The data platform provides generic infrastructure for NSAPH Data Platform It depends on nsaph_util package, but it augments it with APIs and command line utilities dependent on the infrastructure and the environment. For instance, its components assume presence of PostgreSQL DBMS (version 13 or later) and CWL runtime environment.
The package is under intensive development, therefore its development branches contain some obsolete modules and utilities. The project structure can also be in flux.
Examples of tools included in this package are:
- Universal Data Loader
- A utility to monitor progress of long-running database processes like indexing.
- A utility to infer database schema and generate DDL from a CSV file
- A utility to link a table to GIS from a CSV file
- A wrapper around database connection to PostgreSQL
- A utility to import/export JSONLines files into/from PostgreSQL
- An Executor with a bounded queue
The package is under intensive development, the project structure is in flux
Top level directories are:
- doc
- resources
- src
Doc directory contains documentation.
Resource directory contains resources that must be loaded in the data platform for its normal functioning. For example, they contain mappings between US states, counties, fips and zip codes. See details in Resources section.
Src directory contains software source code. See details in Software Sources section.

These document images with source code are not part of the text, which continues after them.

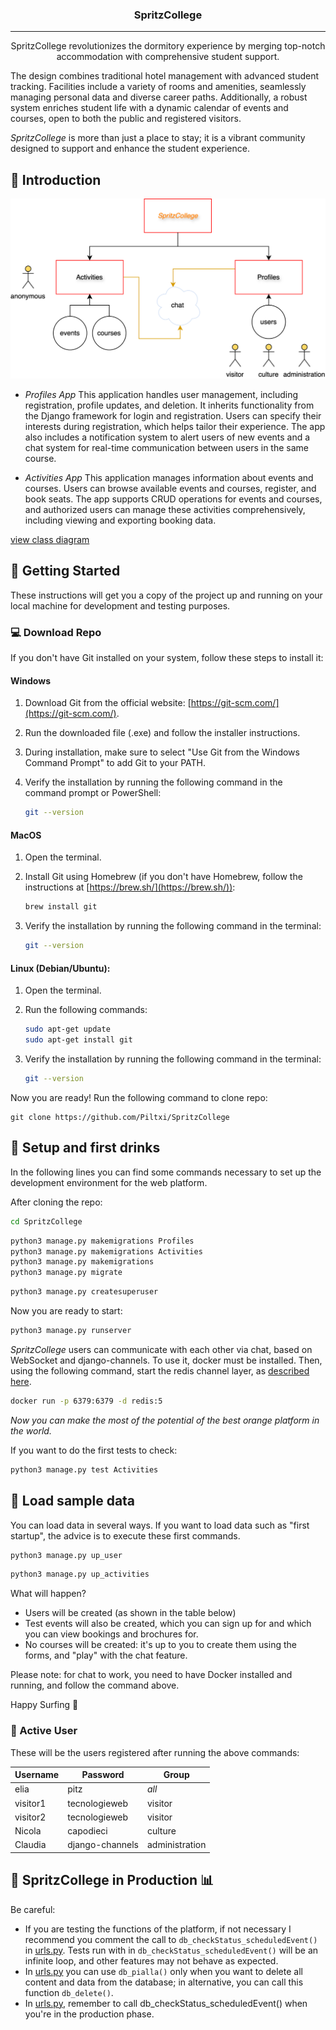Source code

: <h3 align="center">SpritzCollege</h3>

---

<p align="center"> SpritzCollege revolutionizes the dormitory experience by merging top-notch accommodation with comprehensive student support.

The design combines traditional hotel management with advanced student tracking. Facilities include a variety of rooms and amenities, seamlessly managing personal data and diverse career paths. Additionally, a robust system enriches student life with a dynamic calendar of events and courses, open to both the public and registered visitors.

*SpritzCollege* is more than just a place to stay; it is a vibrant community designed to support and enhance the student experience.
    <br> 
</p>

## 🍹 Introduction <a name="getting_started"></a>

<p align="center">
  <img src="img_readme/total.svg" />
</p>


- *Profiles App* This application handles user management, including registration, profile updates, and deletion. It inherits functionality from the Django framework for login and registration. Users can specify their interests during registration, which helps tailor their experience. The app also includes a notification system to alert users of new events and a chat system for real-time communication between users in the same course. 

- *Activities App* This application manages information about events and courses. Users can browse available events and courses, register, and book seats. The app supports CRUD operations for events and courses, and authorized users can manage these activities comprehensively, including viewing and exporting booking data.

<a href="img_readme/cl_diagram.svg">view class diagram</a>

## 🏁 Getting Started <a name = "getting_started"></a>

These instructions will get you a copy of the project up and running on your local machine for development and testing purposes.

### 💻 Download Repo

If you don't have Git installed on your system, follow these steps to install it:

#### Windows 

1. Download Git from the official website: [https://git-scm.com/](https://git-scm.com/).

2. Run the downloaded file (.exe) and follow the installer instructions.

3. During installation, make sure to select "Use Git from the Windows Command Prompt" to add Git to your PATH.

4. Verify the installation by running the following command in the command prompt or PowerShell:

    ```bash
    git --version
    ```
#### MacOS

1. Open the terminal.

2. Install Git using Homebrew (if you don't have Homebrew, follow the instructions at [https://brew.sh/](https://brew.sh/)):

    ```bash
    brew install git
    ```

3. Verify the installation by running the following command in the terminal:

    ```bash
    git --version
    ```
#### Linux (Debian/Ubuntu):

1. Open the terminal.

2. Run the following commands:

    ```bash
    sudo apt-get update
    sudo apt-get install git
    ```

3. Verify the installation by running the following command in the terminal:

    ```bash
    git --version
    ```

Now you are ready! Run the following command to clone repo:

```
git clone https://github.com/Piltxi/SpritzCollege
```
## 🔋 Setup and first drinks

In the following lines you can find some commands necessary to set up the development environment for the web platform.

After cloning the repo:
``` bash
cd SpritzCollege 
```

``` bash
python3 manage.py makemigrations Profiles
python3 manage.py makemigrations Activities
python3 manage.py makemigrations
python3 manage.py migrate
```

``` bash
python3 manage.py createsuperuser
```
Now you are ready to start:
``` bash
python3 manage.py runserver
```

*SpritzCollege* users can communicate with each other via chat, based on WebSocket and django-channels. 
To use it, docker must be installed. Then, using the following command, start the redis channel layer, as <a href="https://channels.readthedocs.io/en/stable/tutorial/part_2.html">described here</a>.
``` bash
docker run -p 6379:6379 -d redis:5
```
*Now you can make the most of the potential of the best orange platform in the world.*

If you want to do the first tests to check: 
``` bash
python3 manage.py test Activities
```
 
## 🔩 Load sample data
You can load data in several ways.
If you want to load data such as "first startup",
the advice is to execute these first commands.

``` bash
python3 manage.py up_user
```

``` bash
python3 manage.py up_activities
```
What will happen?

- Users will be created (as shown in the table below)
- Test events will also be created, which you can sign up for and which you can view bookings and brochures for.
- No courses will be created: it's up to you to create them using the forms, and "play" with the chat feature.

Please note: for chat to work, you need to have Docker installed and running, and follow the command above.

Happy Surfing 🤘

###  👻 Active User 
These will be the users registered after running the above commands:
<center>

| **Username** | **Password** | **Group**          |
|--------------|--------------|--------------------|
| elia        | pitz    | *all*           |
| visitor1        | tecnologieweb    | visitor           |
| visitor2        | tecnologieweb    | visitor           |
| Nicola        | capodieci    | culture       |
| Claudia        | django-channels    | administration           |
</center>

## 📑 SpritzCollege in Production 📊
Be careful: <br>
- If you are testing the functions of the platform, if not necessary I recommend you comment the call to `db_checkStatus_scheduledEvent()` in <a href="SpritzCollege/SpritzCollege/urls.py">urls.py</a>. Tests run with in `db_checkStatus_scheduledEvent()` will be an infinite loop, and other features may not behave as expected.
- In <a href="SpritzCollege/SpritzCollege/urls.py">urls.py</a> you can use `db_pialla()` only when you want to delete all content and data from the database; in alternative, you can call this function `db_delete()`. 
- In <a href="SpritzCollege/SpritzCollege/urls.py">urls.py</a>, remember to call db_checkStatus_scheduledEvent() when you're in the production phase.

The directories under sources are:
- airflow
- commonwl
- html
- plpgsql
- python
- r
- superset
- yml
They are described in more details in the corresponding sections. Here is a brief overview:
- airflow contains code and configuration for Airflow. Most of the content is deprecated as it is now transferred to the deployment package or the specific pipelines. However, this directory is intended to contain Airflow plugins that are generic for all NSAPH pipelines
- commonwl contains reusable workflows, packaged as tools that can and should be used by all NSAPH pipelines. Examples of such tools are: introspection of CSV files, indexing tables, linking tables with GIS information for easy mapping, creation of a Superset datasource.
- html is a deprecated directory for HTML documents
- plpgsql contains PostgreSQL procedures and functions implemented in PL/pgSQL language
- python contains Python code. See more details.
- r contains R utilities. Probably will be deprecated
- superset contains definitions of reusable Superset datasets and dashboards
- yml contains various YAML files used by the platform.
This is the main package containing the majority of the code.
Modules and subpackages included in nsaph
package are described below.
nsaph.data_model
Implements version 2 of the data modelling toolkit.
Version 1 was focused on loading into the database already processed data saved as flat files. It inferred data model from the data files structure and accompanied README files. The inferred data model is converted to database schema by generating appropriate DDL.
Version 2 focuses on generating code required to do the actual processing. The main concept is a knowledge domain, or just a domain. Domain model is define in a YAML file as described in the documentation. The main module that processes the YAML definition of the domain is domain.py. Another module, inserter handles parallel insertion of the data into domain tables.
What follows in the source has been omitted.